But I have likely written as many stories about characters to whom the worst is about to happen. One of my favourites, “Independence Day”,[ii] is about a foster child whose fate is in the hands of a rural farming woman. So the future, and not the past, is a character’s tragedy. I think writing such stories is actually more exciting. One’s characters are moving inexorably toward a single, frenzied howl.
To the extent that I keep writing both kinds of stories, I would say no. No, the characters’ main struggle is not against the weight of their memories. If we must look for a common theme, I would suggest that it’s fairer to say that “the worst” features in some way or form in all my stories. And no, I don’t write the happiest stories.
DE: The transitory settings in which they interact also seem to feed into this: An empty swimming pool, a house that's about to be demolished, a tent set up by frat boys on a lawn. When you're writing, which comes to you first, the settings or the people that will inhabit them?
ST: With the singular exception of “Swimming Pool”, I think my stories come first from their characters. I didn’t even notice the transitory nature of many of the settings until you pointed them out! So almost always, first the characters and their desires, and then what they look like, where they’re from. It becomes much easier to figure out what settings they would likely – or unlikely – be in thereafter, and where I could put them.
DE: How directly are your stories based on lives of real people?
ST: I write motivated by circumstances, issues or emotions I am familiar with, and this almost always involves both places and people I know. But it’s never so direct. I don’t read something in the news or listen to a story from a friend, and want to mimic life. Sometimes, I think, “Hey, that’s an interesting relationship to write about”, or “I want to write about a similar situation”. But the stories often proceed to take a life of their own.

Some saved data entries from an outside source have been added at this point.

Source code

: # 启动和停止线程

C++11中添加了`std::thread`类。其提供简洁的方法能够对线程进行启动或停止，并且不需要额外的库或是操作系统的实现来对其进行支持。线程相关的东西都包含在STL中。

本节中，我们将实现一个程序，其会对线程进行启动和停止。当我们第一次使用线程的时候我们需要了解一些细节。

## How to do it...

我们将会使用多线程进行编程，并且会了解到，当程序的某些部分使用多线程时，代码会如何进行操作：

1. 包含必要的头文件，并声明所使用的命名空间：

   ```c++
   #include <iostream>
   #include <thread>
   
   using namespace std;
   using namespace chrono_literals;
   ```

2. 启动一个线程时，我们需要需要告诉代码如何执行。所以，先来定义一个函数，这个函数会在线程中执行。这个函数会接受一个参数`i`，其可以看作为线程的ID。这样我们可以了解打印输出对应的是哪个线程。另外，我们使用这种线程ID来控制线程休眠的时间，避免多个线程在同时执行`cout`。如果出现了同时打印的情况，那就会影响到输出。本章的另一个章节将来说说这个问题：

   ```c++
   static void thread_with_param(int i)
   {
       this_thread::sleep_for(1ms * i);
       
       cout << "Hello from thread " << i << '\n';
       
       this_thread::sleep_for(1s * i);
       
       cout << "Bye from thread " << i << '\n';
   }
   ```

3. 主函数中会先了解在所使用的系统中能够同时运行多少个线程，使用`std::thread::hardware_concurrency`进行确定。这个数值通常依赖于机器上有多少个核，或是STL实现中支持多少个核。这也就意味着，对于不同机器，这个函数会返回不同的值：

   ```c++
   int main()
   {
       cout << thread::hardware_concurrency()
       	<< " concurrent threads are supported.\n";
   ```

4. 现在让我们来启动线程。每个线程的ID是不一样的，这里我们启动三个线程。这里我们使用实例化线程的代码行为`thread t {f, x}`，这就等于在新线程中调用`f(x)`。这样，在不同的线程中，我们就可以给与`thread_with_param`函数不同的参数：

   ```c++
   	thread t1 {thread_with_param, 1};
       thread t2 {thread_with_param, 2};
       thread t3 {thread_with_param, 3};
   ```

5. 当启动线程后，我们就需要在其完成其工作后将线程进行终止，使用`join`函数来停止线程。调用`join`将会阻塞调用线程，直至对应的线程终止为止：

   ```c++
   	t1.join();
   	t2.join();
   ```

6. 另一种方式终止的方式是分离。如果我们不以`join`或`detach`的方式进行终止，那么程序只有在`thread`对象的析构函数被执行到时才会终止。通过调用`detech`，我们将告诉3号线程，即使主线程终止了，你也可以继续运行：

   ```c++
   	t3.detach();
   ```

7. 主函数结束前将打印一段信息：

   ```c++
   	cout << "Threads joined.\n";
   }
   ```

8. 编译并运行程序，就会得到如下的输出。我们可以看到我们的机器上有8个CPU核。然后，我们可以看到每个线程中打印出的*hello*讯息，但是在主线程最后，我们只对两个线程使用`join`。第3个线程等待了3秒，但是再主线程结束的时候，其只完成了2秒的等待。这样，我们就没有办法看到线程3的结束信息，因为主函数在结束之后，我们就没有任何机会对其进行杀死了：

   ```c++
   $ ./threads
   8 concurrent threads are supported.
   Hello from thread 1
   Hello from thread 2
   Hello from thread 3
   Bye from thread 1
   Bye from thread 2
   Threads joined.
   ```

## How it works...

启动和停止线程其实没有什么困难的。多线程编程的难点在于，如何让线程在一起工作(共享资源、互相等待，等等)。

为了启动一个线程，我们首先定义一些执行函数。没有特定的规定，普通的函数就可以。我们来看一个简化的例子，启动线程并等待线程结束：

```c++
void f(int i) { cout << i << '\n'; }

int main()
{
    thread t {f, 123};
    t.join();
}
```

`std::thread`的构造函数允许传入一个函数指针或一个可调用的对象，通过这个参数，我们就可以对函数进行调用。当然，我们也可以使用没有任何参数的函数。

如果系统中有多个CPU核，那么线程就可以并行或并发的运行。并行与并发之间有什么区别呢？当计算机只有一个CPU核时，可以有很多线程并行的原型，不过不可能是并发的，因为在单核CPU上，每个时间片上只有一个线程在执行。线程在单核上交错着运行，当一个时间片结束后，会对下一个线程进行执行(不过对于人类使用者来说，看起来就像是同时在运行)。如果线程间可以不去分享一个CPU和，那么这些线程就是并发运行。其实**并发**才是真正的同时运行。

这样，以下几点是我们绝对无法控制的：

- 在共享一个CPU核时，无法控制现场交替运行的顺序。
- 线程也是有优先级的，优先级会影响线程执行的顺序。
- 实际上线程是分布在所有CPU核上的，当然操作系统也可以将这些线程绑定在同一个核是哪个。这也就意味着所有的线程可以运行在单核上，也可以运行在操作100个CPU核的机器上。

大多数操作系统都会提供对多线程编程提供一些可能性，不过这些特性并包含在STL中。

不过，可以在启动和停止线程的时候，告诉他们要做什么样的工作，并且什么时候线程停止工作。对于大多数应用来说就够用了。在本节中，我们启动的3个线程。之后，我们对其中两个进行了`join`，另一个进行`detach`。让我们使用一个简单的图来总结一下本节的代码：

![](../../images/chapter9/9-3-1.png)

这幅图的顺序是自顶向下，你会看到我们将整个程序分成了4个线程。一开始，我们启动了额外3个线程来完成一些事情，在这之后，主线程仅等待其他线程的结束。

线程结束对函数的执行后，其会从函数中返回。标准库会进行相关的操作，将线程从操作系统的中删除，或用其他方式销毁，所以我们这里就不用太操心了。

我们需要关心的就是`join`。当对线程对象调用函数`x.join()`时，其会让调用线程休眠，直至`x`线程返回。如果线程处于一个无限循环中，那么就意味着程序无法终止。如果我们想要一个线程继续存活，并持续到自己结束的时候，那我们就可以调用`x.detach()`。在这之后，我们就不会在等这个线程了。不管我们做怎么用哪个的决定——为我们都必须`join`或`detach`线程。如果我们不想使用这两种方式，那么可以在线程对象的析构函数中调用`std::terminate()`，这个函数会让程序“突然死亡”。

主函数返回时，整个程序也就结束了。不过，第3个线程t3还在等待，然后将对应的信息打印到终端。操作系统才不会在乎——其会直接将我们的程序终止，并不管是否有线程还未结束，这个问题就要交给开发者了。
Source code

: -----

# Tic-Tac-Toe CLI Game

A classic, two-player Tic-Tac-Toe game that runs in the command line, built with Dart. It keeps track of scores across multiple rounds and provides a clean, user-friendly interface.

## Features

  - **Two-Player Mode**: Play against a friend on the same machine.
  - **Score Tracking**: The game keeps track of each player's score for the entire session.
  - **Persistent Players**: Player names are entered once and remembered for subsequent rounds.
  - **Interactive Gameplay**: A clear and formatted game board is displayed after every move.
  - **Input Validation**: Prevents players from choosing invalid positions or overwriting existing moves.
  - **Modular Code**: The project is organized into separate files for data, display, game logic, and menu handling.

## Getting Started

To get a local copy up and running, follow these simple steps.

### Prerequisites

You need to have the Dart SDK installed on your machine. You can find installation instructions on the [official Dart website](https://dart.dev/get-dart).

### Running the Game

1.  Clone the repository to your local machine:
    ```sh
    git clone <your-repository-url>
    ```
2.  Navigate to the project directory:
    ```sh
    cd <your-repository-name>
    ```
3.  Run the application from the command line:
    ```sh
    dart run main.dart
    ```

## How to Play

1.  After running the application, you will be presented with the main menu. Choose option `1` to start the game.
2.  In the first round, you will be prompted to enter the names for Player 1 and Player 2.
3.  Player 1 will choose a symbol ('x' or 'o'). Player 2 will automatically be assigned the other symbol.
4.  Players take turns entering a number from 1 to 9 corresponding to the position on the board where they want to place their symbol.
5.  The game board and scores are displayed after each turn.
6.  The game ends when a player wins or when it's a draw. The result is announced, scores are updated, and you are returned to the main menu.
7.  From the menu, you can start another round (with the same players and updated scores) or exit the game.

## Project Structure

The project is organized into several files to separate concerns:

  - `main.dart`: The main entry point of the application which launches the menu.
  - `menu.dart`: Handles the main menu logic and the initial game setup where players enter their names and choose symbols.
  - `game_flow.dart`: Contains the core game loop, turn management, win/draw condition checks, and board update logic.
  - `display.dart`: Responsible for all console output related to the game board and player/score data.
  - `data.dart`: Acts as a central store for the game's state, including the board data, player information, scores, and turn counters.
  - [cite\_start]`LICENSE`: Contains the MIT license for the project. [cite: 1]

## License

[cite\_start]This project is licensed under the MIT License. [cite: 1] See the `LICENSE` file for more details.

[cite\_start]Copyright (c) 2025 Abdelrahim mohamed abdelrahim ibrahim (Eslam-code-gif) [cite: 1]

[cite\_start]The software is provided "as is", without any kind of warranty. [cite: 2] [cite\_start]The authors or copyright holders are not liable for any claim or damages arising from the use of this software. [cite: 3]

DE: Can you talk a little about the guerrilla writing project?
ST: Sure! Guerrilla Fiction is a series of five stories set in five direct municipalities/provinces in China, broken up into micro-stories and printed on postcards. The stories’ common theme is migration. On the other side of the postcard is a space for the audience to respond to pre-printed questions on where home is, when they left, and why they left. The postcards – both the English and Chinese language editions – are currently housed in a number of cafés in Beijing,[iii] and are open for responses. I collect these responses, and scan them up on the project website. I also work with the Spittoon Literary Collective. We encourage creative responses, which will be published regularly on Spittoon’s WeChat account page.
I have always been interested in the issue of access to art, not just in terms of who gets to create art, but who gets to consume art and under what circumstances art is made available to us. Guerrilla Fiction is free for the taking; its content was not subject to the whims of a publishing house; it tries to raise questions about how stories can be presented and where and when they can be consumed. Anyone can also write their own fiction (or non-fiction) in response and have the chance to be published writers. In that sense, it tries to democratise “art”. Of course, the literary arts is in itself is arguably non-democratic, because it is inaccessible to the illiterate, and restricts access by the virtue of its tool – language. But those are huge questions. We can talk about them separately!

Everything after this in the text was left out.